As established earlier, the producer process must do the following:

  • Loop while the entity is active.
  • Lock our shared resource (the buffer).
  • Check if the buffer is not full and that Queueing won’t end up overflowing the buffer.
  • Queue product
  • Unlock our shared resource
  • Pause the process (Optional)
func (p Entity) Produce(buffer *Buffer) {
  for p.Active {
    buffer.mux.Lock()
    full, freeSpace := buffer.IsFull()
    if !full && freeSpace >= p.BatchSize {
      fmt.Printf("Producer Queueing %d -> ", p.BatchSize) // Optional
      for i := p.BatchSize; i > 0; i-- {
        buffer.Queue.PushBack(1) // Queue a 1 instead of a hamburger
      }
      fmt.Println(buffer) // Optional
    }
    buffer.mux.Unlock()
    time.Sleep(time.Duration(p.SleepTime) * time.Millisecond) // Optional
  }
}

Consuming

Consuming then becomes analogue to producing, the only differences being in the if conditional and dequeueing process.

func (c Entity) Consume(buffer *Buffer) {
  for c.Active {
    buffer.mux.Lock()
    empty, itemCount := buffer.IsEmpty()
    if !empty && itemCount >= c.BatchSize {
      fmt.Printf("Consumer Dequeueing %d -> ", c.BatchSize) // Optional
      for i := c.BatchSize; i > 0; i-- {
        e := buffer.Queue.Front()
        buffer.Queue.Remove(e)
      }
      fmt.Println(buffer) // Optional
    }
    buffer.mux.Unlock()
    time.Sleep(time.Duration(c.SleepTime) * time.Millisecond) // Optional
  }
}

End Result & Pitfalls

Once we have defined our structures and methods correctly we can proceed to write the main process, here we create a buffer of size 10, an active producer entity which will output 3 products every 5 seconds, and an active consumer which will consume 2 products every second.

func main() {
  buffer := NewBuffer(10)
  p := Entity{true, 3, 5000}
  go p.Produce(buffer)
  c := Entity{true, 2, 1000}
  go c.Consume(buffer)
  fmt.Scanln() // Check for any input to end the main proc
  p.Active, c.Active = false, false
}

You can tweak these parameters any way you please and the output will change accordingly.

Output

main-prod

What if we consumed in twice the time we produced?

duble-prod

Awesome isn’t it?! But what if we had multiple consumers? or multiple producers?

Well then we would have an issue because Mutex is mainly useful to save state and it locks the whole buffer when an entity is either producing or consuming from it, that isn’t very efficient because it makes other free consumers and producers unable to make use of the buffer until unlocked making our solution impractical.

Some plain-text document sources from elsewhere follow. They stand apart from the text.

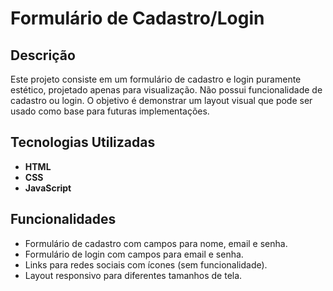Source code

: # Formulário de Cadastro/Login

## Descrição

Este projeto consiste em um formulário de cadastro e login puramente estético, projetado apenas para visualização. Não possui funcionalidade de cadastro ou login. O objetivo é demonstrar um layout visual que pode ser usado como base para futuras implementações.

## Tecnologias Utilizadas

- **HTML**
- **CSS**
- **JavaScript**

## Funcionalidades

- Formulário de cadastro com campos para nome, email e senha.
- Formulário de login com campos para email e senha.
- Links para redes sociais com ícones (sem funcionalidade).
- Layout responsivo para diferentes tamanhos de tela.



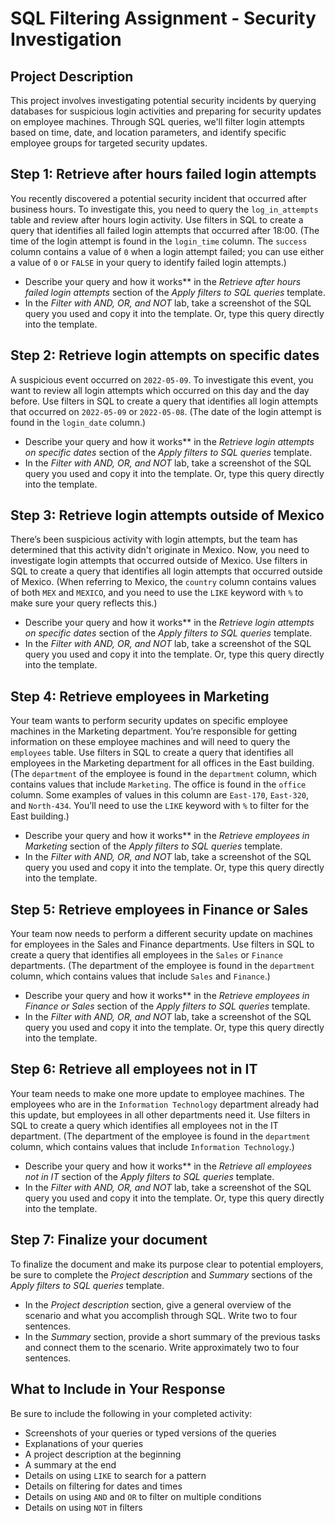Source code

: # SQL Filtering Assignment - Security Investigation

## Project Description
This project involves investigating potential security incidents by querying databases for suspicious login activities and preparing for security updates on employee machines. Through SQL queries, we'll filter login attempts based on time, date, and location parameters, and identify specific employee groups for targeted security updates.

## Step 1: Retrieve after hours failed login attempts
You recently discovered a potential security incident that occurred after business hours. To investigate this, you need to query the `log_in_attempts` table and review after hours login activity. Use filters in SQL to create a query that identifies all failed login attempts that occurred after 18:00. (The time of the login attempt is found in the `login_time` column. The `success` column contains a value of `0` when a login attempt failed; you can use either a value of `0` or `FALSE` in your query to identify failed login attempts.)

- Describe your query and how it works** in the *Retrieve after hours failed login attempts* section of the *Apply filters to SQL queries* template.
- In the *Filter with AND, OR, and NOT* lab, take a screenshot of the SQL query you used and copy it into the template. Or, type this query directly into the template.

## Step 2: Retrieve login attempts on specific dates
A suspicious event occurred on `2022-05-09`. To investigate this event, you want to review all login attempts which occurred on this day and the day before. Use filters in SQL to create a query that identifies all login attempts that occurred on `2022-05-09` or `2022-05-08`. (The date of the login attempt is found in the `login_date` column.)

- Describe your query and how it works** in the *Retrieve login attempts on specific dates* section of the *Apply filters to SQL queries* template.
- In the *Filter with AND, OR, and NOT* lab, take a screenshot of the SQL query you used and copy it into the template. Or, type this query directly into the template.

## Step 3: Retrieve login attempts outside of Mexico
There’s been suspicious activity with login attempts, but the team has determined that this activity didn't originate in Mexico. Now, you need to investigate login attempts that occurred outside of Mexico. Use filters in SQL to create a query that identifies all login attempts that occurred outside of Mexico. (When referring to Mexico, the `country` column contains values of both `MEX` and `MEXICO`, and you need to use the `LIKE` keyword with `%` to make sure your query reflects this.)

- Describe your query and how it works** in the *Retrieve login attempts on specific dates* section of the *Apply filters to SQL queries* template.
- In the *Filter with AND, OR, and NOT* lab, take a screenshot of the SQL query you used and copy it into the template. Or, type this query directly into the template.

## Step 4: Retrieve employees in Marketing
Your team wants to perform security updates on specific employee machines in the Marketing department. You’re responsible for getting information on these employee machines and will need to query the `employees` table. Use filters in SQL to create a query that identifies all employees in the Marketing department for all offices in the East building.  
(The `department` of the employee is found in the `department` column, which contains values that include `Marketing`. The office is found in the `office` column. Some examples of values in this column are `East-170`, `East-320`, and `North-434`. You’ll need to use the `LIKE` keyword with `%` to filter for the East building.)

- Describe your query and how it works** in the *Retrieve employees in Marketing* section of the *Apply filters to SQL queries* template.
- In the *Filter with AND, OR, and NOT* lab, take a screenshot of the SQL query you used and copy it into the template. Or, type this query directly into the template.

## Step 5: Retrieve employees in Finance or Sales
Your team now needs to perform a different security update on machines for employees in the Sales and Finance departments. Use filters in SQL to create a query that identifies all employees in the `Sales` or `Finance` departments. (The department of the employee is found in the `department` column, which contains values that include `Sales` and `Finance`.)

- Describe your query and how it works** in the *Retrieve employees in Finance or Sales* section of the *Apply filters to SQL queries* template.
- In the *Filter with AND, OR, and NOT* lab, take a screenshot of the SQL query you used and copy it into the template. Or, type this query directly into the template.

## Step 6: Retrieve all employees not in IT
Your team needs to make one more update to employee machines. The employees who are in the `Information Technology` department already had this update, but employees in all other departments need it. Use filters in SQL to create a query which identifies all employees not in the IT department. (The department of the employee is found in the `department` column, which contains values that include `Information Technology`.)

- Describe your query and how it works** in the *Retrieve all employees not in IT* section of the *Apply filters to SQL queries* template.
- In the *Filter with AND, OR, and NOT* lab, take a screenshot of the SQL query you used and copy it into the template. Or, type this query directly into the template.

## Step 7: Finalize your document
To finalize the document and make its purpose clear to potential employers, be sure to complete the *Project description* and *Summary* sections of the *Apply filters to SQL queries* template.

- In the *Project description* section, give a general overview of the scenario and what you accomplish through SQL. Write two to four sentences.
- In the *Summary* section, provide a short summary of the previous tasks and connect them to the scenario. Write approximately two to four sentences.

## What to Include in Your Response

Be sure to include the following in your completed activity:
- Screenshots of your queries or typed versions of the queries
- Explanations of your queries
- A project description at the beginning
- A summary at the end
- Details on using `LIKE` to search for a pattern
- Details on filtering for dates and times
- Details on using `AND` and `OR` to filter on multiple conditions
- Details on using `NOT` in filters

I will explore what can be done to improve this model, GoLang channels maybe…Anyway that’s all the time I’ve got today, I really wan’t to simplify the code next week to reach an optimal solution, that’s all for now folks, cheers!

Disclaimer: This is just an example of me exploring an interesting problem/subject as my first entry to the Code-Munchies section and it must not be taken as the best or most efficient solution.